DIRECTIONS FOR THIS TASK = Could you reproduce all of the records exactly?

[[ DATA FOR THIS EXERCISE open ]]

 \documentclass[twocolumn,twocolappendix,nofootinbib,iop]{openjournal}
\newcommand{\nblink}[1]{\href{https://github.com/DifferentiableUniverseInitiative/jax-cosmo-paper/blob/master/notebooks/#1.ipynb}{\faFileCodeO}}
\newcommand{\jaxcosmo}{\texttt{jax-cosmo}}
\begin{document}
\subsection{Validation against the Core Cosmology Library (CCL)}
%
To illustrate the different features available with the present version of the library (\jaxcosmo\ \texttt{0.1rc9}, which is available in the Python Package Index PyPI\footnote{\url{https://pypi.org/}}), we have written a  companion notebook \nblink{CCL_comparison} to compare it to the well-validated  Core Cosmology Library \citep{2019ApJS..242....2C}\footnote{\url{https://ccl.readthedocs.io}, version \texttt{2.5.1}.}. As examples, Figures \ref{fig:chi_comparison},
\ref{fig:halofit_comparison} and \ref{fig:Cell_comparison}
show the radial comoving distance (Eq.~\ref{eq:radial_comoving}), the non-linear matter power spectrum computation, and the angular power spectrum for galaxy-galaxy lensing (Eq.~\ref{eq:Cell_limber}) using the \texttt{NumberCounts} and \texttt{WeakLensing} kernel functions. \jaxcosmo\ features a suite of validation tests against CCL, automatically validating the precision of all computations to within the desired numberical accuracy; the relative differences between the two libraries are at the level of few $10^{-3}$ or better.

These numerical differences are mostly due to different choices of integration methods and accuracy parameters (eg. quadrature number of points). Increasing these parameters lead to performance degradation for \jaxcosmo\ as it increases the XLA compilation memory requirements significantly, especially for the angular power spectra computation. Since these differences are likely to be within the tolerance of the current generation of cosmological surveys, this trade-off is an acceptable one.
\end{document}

[[ DATA FOR THIS EXERCISE closed ]]

RESPONSE BELOW =
 \documentclass[twocolumn,twocolappendix,nofootinbib,iop]{openjournal}
\newcommand{\nblink}[1]{\href{https://github.com/DifferentiableUniverseInitiative/jax-cosmo-paper/blob/master/notebooks/#1.ipynb}{\faFileCodeO}}
\newcommand{\jaxcosmo}{\texttt{jax-cosmo}}
\begin{document}
\subsection{Validation against the Core Cosmology Library (CCL)}
%
To illustrate the different features available with the present version of the library (\jaxcosmo\ \texttt{0.1rc9}, which is available in the Python Package Index PyPI\footnote{\url{https://pypi.org/}}), we have written a  companion notebook \nblink{CCL_comparison} to compare it to the well-validated  Core Cosmology Library \citep{2019ApJS..242....2C}\footnote{\url{https://ccl.readthedocs.io}, version \texttt{2.5.1}.}. As examples, Figures \ref{fig:chi_comparison},
\ref{fig:halofit_comparison} and \ref{fig:Cell_comparison}
show the radial comoving distance (Eq.~\ref{eq:radial_comoving}), the non-linear matter power spectrum computation, and the angular power spectrum for galaxy-galaxy lensing (Eq.~\ref{eq:Cell_limber}) using the \texttt{NumberCounts} and \texttt{WeakLensing} kernel functions. \jaxcosmo\ features a suite of validation tests against CCL, automatically validating the precision of all computations to within the desired numberical accuracy; the relative differences between the two libraries are at the level of few $10^{-3}$ or better.

These numerical differences are mostly due to different choices of integration methods and accuracy parameters (eg. quadrature number of points). Increasing these parameters lead to performance degradation for \jaxcosmo\ as it increases the XLA compilation memory requirements significantly, especially for the angular power spectra computation. Since these differences are likely to be within the tolerance of the current generation of cosmological surveys, this trade-off is an acceptable one.
\end{document}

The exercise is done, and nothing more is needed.